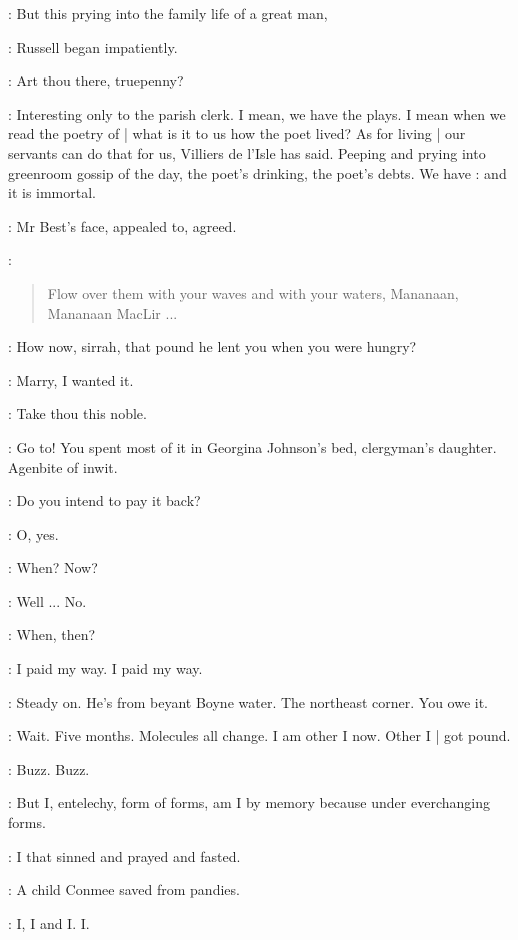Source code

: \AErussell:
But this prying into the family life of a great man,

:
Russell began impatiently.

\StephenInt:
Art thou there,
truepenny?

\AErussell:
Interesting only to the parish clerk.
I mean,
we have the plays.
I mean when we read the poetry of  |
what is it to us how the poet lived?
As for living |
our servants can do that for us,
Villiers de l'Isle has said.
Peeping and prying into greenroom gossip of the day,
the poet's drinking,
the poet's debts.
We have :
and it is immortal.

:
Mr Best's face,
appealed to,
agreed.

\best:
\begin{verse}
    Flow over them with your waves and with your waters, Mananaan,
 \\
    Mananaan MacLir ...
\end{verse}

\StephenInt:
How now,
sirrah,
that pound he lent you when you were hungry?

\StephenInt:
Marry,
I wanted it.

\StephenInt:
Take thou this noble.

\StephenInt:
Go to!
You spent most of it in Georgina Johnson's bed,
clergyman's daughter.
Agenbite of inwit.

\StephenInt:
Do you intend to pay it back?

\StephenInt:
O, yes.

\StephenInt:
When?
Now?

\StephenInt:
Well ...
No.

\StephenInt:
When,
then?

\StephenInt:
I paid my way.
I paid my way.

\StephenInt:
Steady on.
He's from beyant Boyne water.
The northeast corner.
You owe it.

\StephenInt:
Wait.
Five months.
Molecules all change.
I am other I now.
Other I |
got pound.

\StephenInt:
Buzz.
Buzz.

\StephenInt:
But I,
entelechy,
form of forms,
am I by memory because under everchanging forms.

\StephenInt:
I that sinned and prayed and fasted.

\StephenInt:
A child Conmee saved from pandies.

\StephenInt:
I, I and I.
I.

──────────────────────────────

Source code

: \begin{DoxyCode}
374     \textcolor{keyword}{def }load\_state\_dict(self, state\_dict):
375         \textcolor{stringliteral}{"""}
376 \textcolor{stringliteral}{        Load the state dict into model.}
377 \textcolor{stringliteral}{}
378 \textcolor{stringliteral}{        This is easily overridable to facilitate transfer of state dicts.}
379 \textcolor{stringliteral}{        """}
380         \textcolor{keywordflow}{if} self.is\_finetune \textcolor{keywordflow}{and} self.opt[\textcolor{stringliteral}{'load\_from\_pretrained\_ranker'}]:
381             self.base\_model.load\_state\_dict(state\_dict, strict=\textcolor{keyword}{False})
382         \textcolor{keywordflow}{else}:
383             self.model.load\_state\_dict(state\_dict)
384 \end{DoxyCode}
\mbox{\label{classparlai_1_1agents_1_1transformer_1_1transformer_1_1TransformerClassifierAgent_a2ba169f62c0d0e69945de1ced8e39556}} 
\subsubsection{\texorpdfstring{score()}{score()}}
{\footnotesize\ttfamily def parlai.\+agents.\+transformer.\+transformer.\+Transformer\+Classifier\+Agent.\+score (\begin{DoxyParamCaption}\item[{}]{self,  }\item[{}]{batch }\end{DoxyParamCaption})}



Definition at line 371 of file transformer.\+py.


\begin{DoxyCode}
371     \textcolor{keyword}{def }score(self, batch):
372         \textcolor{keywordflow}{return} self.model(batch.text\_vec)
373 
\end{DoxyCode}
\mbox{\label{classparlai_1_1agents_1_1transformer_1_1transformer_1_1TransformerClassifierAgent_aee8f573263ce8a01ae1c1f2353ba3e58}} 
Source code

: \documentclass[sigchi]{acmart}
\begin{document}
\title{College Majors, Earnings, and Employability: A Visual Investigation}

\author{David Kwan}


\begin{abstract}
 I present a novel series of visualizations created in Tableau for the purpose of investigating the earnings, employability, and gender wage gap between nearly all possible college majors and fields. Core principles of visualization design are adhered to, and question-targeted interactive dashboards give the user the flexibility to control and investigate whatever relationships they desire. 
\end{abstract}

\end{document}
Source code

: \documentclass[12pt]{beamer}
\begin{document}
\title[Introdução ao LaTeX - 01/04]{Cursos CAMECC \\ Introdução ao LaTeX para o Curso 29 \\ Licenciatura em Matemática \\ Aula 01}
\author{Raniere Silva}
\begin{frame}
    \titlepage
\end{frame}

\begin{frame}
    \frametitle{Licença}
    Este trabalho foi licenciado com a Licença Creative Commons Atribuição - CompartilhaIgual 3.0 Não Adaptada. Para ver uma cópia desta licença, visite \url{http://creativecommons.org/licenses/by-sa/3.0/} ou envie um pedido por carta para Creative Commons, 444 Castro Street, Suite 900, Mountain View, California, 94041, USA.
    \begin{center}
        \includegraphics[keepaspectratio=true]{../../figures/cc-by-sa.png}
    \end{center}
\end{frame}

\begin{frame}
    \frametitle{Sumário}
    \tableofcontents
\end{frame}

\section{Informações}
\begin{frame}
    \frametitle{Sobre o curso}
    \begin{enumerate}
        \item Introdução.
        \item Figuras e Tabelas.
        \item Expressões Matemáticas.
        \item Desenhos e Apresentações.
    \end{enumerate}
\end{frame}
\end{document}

──────────────────────────────

- _Work instructions_
For the records above, give the number of lines containing the string "pound" and no other words.

- _Solution to the problem_
2